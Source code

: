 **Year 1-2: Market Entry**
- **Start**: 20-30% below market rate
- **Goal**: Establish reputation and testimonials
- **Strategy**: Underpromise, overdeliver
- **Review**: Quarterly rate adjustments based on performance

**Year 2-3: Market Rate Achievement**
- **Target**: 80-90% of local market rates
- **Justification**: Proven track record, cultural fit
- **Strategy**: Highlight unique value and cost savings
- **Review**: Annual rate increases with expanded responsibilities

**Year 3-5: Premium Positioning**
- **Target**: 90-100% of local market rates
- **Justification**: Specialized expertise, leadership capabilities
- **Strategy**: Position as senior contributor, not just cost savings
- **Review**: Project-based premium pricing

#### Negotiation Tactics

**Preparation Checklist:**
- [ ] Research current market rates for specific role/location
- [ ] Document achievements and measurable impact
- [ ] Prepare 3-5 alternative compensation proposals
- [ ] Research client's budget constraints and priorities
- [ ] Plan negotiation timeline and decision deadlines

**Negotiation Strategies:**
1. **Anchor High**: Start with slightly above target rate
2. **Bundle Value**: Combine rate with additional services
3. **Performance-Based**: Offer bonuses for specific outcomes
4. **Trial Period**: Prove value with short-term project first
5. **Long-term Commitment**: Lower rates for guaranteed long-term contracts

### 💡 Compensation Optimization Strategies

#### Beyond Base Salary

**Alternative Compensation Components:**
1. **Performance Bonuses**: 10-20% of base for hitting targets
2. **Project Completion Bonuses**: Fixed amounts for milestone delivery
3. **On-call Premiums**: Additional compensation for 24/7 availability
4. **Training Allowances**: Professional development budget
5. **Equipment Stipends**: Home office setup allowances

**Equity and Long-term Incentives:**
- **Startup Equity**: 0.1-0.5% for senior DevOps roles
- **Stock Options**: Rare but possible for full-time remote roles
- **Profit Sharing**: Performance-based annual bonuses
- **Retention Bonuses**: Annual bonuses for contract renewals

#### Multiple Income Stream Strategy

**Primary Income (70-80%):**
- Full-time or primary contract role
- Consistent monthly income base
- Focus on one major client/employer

· · · ·

What is being asked
Up to and including the last line of the data, copy each line exactly, starting with the line that contains "#### Beyond Base Salary".

Answer section
#### Beyond Base Salary

**Alternative Compensation Components:**
1. **Performance Bonuses**: 10-20% of base for hitting targets
2. **Project Completion Bonuses**: Fixed amounts for milestone delivery
3. **On-call Premiums**: Additional compensation for 24/7 availability
4. **Training Allowances**: Professional development budget
5. **Equipment Stipends**: Home office setup allowances

**Equity and Long-term Incentives:**
- **Startup Equity**: 0.1-0.5% for senior DevOps roles
- **Stock Options**: Rare but possible for full-time remote roles
- **Profit Sharing**: Performance-based annual bonuses
- **Retention Bonuses**: Annual bonuses for contract renewals

#### Multiple Income Stream Strategy

**Primary Income (70-80%):**
- Full-time or primary contract role
- Consistent monthly income base
- Focus on one major client/employer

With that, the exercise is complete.